If you’ve ever seen a sign for a Montessori School, and wondered about the history behind this educational style, here are the facts: Maria Montessori was ahead of her time. She was born in the town of Chiaravalle, Italy (in the province of Ancona) in 1870. Maria became the first female physician in Italy upon her graduation from medical school in 1896.

In her medical practice, her clinical observations led Maria to analyze how children learned. She concluded that they assemble themselves from what they find in their environment. Maria shifted her focus from the body to the mind, She returned to the university in 1901 to study psychology and philosophy. In 1904, Maria was made a professor of anthropology at the University of Rome.

Her desire to help children was so strong that in 1906 Maria gave up both her university chair and her medical practice to work with a group of sixty young children of working parents in the San Lorenzo district of Rome. It was there that she founded the first Casa dei Bambini, (Children's House).

What ultimately became the Montessori Method of education developed there? It was based upon Montessori's scientific observations of these children's almost effortless ability to absorb knowledge from their surroundings, and their tireless interest in manipulating materials.

Every piece of equipment, every exercise, every method Montessori developed was based on what she observed children to do naturally by themselves unassisted by adults. Children teach themselves. This simple but profound truth inspired Montessori's lifelong pursuit of educational methodology, psychology, teaching, and teacher training. They were all based on her dedication to furthering the process of self-creating a child does.

Maria made her first visit to the United States in 1913. This was the same year that Alexander Graham Bell and his wife Mabel founded the Montessori Educational Association at their Washington, DC, home. Among her other strong American supporters were Thomas Edison and Helen Keller.

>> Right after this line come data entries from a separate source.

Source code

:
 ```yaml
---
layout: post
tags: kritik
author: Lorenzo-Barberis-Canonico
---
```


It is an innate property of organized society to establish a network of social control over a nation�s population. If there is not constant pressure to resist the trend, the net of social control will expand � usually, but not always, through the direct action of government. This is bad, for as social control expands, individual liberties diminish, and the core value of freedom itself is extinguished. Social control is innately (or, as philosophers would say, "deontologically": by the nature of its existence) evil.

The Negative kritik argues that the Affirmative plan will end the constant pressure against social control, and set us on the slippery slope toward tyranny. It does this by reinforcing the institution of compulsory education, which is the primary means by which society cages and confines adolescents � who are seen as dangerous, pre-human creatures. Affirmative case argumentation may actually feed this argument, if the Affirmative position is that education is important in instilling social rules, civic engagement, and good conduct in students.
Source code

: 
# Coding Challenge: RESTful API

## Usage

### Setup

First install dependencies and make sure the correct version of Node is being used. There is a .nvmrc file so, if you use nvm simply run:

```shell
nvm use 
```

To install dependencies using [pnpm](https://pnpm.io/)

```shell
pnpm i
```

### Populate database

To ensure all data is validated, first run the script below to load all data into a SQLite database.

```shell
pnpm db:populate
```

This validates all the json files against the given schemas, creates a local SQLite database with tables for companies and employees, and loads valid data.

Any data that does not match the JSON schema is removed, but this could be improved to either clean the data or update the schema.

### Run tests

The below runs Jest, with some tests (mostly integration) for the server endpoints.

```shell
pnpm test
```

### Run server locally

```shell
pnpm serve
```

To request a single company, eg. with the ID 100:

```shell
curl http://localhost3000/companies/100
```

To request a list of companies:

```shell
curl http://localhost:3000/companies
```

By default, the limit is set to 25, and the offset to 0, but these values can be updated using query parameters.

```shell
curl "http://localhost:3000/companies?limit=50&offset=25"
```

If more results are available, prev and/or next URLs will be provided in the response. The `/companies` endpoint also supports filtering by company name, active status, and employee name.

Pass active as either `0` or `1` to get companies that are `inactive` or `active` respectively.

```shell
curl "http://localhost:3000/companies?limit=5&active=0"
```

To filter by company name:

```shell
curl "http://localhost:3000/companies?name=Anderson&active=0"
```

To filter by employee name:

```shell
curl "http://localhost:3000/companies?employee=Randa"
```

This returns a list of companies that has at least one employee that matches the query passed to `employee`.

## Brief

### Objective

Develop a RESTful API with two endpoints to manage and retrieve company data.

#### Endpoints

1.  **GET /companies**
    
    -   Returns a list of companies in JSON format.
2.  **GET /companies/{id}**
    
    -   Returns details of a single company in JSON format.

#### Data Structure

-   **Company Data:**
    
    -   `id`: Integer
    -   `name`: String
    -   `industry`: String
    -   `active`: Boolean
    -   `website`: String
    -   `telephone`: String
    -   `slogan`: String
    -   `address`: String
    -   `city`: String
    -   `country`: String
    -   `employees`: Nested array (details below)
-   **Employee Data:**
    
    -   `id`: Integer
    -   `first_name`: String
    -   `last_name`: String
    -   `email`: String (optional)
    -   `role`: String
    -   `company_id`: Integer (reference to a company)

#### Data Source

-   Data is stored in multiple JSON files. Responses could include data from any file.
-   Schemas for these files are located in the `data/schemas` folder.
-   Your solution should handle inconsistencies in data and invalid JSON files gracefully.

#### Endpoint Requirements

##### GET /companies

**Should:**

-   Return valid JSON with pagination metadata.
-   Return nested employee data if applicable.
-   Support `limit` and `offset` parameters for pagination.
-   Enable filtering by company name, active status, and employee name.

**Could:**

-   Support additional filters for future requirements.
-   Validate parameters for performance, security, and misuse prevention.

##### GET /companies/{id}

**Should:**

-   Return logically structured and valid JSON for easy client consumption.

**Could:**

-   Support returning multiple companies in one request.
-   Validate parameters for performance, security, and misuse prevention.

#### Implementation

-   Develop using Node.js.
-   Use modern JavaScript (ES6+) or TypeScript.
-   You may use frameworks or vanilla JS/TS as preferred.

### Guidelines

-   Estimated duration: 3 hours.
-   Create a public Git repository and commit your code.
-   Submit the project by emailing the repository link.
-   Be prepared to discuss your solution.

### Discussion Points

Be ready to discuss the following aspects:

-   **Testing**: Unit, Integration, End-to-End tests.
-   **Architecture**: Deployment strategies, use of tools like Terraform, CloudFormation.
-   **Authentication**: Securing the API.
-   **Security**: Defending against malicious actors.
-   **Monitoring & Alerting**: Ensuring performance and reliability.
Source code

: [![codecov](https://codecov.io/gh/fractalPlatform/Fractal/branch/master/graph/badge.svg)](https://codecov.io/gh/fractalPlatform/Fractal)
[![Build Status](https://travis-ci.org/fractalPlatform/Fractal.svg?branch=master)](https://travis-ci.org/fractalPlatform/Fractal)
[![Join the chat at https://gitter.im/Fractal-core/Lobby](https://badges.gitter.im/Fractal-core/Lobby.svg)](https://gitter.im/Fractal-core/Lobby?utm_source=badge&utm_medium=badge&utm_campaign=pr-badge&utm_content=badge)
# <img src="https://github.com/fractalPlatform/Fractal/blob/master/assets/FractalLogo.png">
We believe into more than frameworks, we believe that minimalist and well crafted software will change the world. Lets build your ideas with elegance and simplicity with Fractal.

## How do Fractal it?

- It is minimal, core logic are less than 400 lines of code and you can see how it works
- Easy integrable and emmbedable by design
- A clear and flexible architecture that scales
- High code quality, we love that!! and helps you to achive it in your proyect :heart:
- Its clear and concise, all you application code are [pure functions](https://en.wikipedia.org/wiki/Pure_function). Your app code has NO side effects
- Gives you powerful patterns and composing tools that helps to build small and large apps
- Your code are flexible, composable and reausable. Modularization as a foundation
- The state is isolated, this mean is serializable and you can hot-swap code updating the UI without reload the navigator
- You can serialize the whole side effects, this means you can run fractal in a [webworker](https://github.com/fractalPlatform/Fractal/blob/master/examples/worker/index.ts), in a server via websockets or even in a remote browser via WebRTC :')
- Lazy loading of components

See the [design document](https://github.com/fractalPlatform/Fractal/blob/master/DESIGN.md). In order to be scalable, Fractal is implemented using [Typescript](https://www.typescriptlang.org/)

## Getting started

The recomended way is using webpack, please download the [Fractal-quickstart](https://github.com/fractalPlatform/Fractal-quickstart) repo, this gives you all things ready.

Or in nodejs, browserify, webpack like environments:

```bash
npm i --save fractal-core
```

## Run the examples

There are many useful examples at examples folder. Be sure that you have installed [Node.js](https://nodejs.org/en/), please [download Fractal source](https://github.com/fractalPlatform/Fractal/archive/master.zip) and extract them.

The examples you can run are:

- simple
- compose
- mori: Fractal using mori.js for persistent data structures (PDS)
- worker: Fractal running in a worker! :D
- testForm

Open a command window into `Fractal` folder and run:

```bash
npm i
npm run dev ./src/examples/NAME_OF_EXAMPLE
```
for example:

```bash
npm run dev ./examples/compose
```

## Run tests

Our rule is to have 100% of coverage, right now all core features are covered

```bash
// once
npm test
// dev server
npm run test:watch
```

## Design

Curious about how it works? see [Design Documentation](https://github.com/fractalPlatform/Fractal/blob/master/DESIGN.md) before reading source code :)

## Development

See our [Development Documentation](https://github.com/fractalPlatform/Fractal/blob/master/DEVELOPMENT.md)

In 1915, she attracted world attention with her glass house schoolroom exhibit at the Panama-Pacific International Exhibition in San Francisco, CA. On her second visit to America, she conducted a teacher training course, and addressed the annual conventions of both the National Education Association and the International Kindergarten Union. The committee that brought Maria to San Francisco included Margaret Wilson, daughter of US President Woodrow Wilson.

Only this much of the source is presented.